When it comes to work, how conservative do you think you are? Do you work on your ideas and proposals, and develop concepts that are certain to be accepted, or do you go a little bit further and bring ideas to the discussion that will help people stretch?
Most importantly, do you bring your clients your best serve first, in an effort to just “Wow” them with your service, or are you satisfied to meet their needs reliably without fail?
One of the best features of tennis, in my opinion, is the idea that a player has two attempts to put the ball in play at the start of a point. When all the mechanics are just right, she can hit the ball so perfectly that the player on the other side might not even react or try. They were beat by the speed and accuracy of that first serve. A player can use a lot of energy in a match trying to make that first service ace, but you always win the point when the other player makes no return. So it’s worth it.
At work, at least in my experience, every time my customer asks for help is an opportunity to serve an ace. The challenge I find is that sometimes I need to serve something other than what they are expecting.
Frequently leaders turn to HR folks with solutions they want them to implement, or with a request based on a conclusion they have made. A manager makes an observation about an employee, and asks HR to confirm their suspicion about that person (which could be good or bad). You might get asked to look into an employee’s record and see if there is a pattern of a particular behavior. Or a team leader has heard about a safety incentive program that he thinks will work on his team, and he wants the HR group to arrange for bringing the supplier in to talk about it.

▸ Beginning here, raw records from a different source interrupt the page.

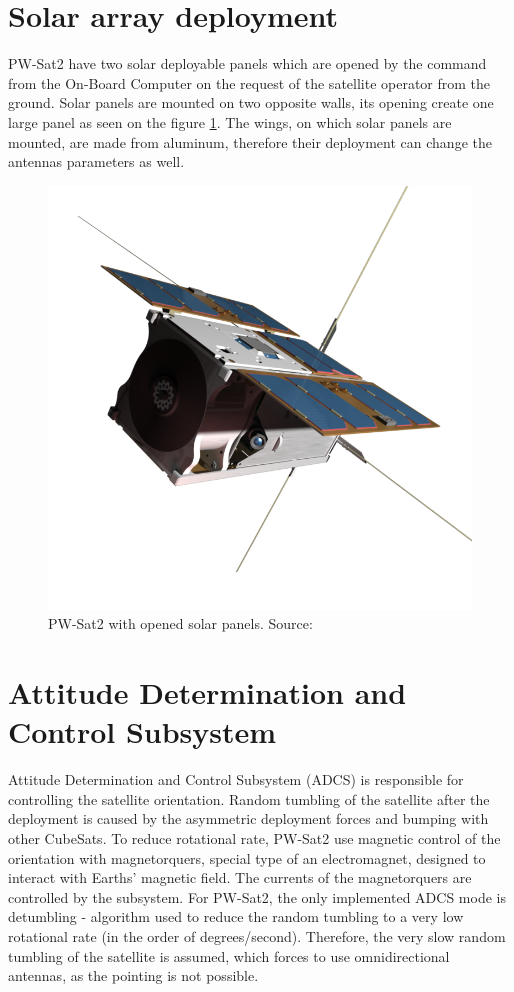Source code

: \section{Solar array deployment}
PW-Sat2 have two solar deployable panels which are opened by the command from the On-Board Computer on the request of the satellite operator from the ground. Solar panels are mounted on two opposite walls, its opening create one large panel as seen on the figure \ref{PW-Sat_solar_panels}. The wings, on which solar panels are mounted, are made from aluminum, therefore their deployment can change the antennas parameters as well.
\begin{figure}[h]
    \centering
    \includegraphics[width=0.45\paperwidth]{img/3/pwsat_solar_panels.png}
    \caption{PW-Sat2 with opened solar panels. Source: \cite{PW_sat2_photo}}
    \label{PW-Sat_solar_panels}
\end{figure}

\section{Attitude Determination and Control Subsystem}
Attitude Determination and Control Subsystem (ADCS) is responsible for controlling the satellite orientation. Random tumbling of the satellite after the deployment is caused by the asymmetric deployment forces and bumping with other CubeSats. To reduce rotational rate, PW-Sat2 use magnetic control of the orientation with magnetorquers, special type of an electromagnet, designed to interact with Earths' magnetic field. The currents of the magnetorquers are controlled by the subsystem. For PW-Sat2, the only implemented ADCS mode is detumbling - algorithm used to reduce the random tumbling to a very low rotational rate (in the order of degrees/second). Therefore, the very slow random tumbling of the satellite is assumed, which forces to use omnidirectional antennas, as the pointing is not possible.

When we listen to these types of instructions from our customers, we need to be thinking about the question behind the question, what the customer needs. Sometimes, following their instruction or request is exactly the right thing to do. Other times, we might want to spend a little time getting more detail and offering a solution or course of action that meets the real need, not just the perceived need.
It can take a lot of courage to propose alternatives to a strong leader who asked for something specific. But when you do your job well, and you know there is better potential in other solutions, you owe it to that leader to at least bring awareness to the choices.
That first serve lets people know that you are there to play seriously, not just be the ball boy. Get in there, focus on the mechanics, and show ‘em what you got!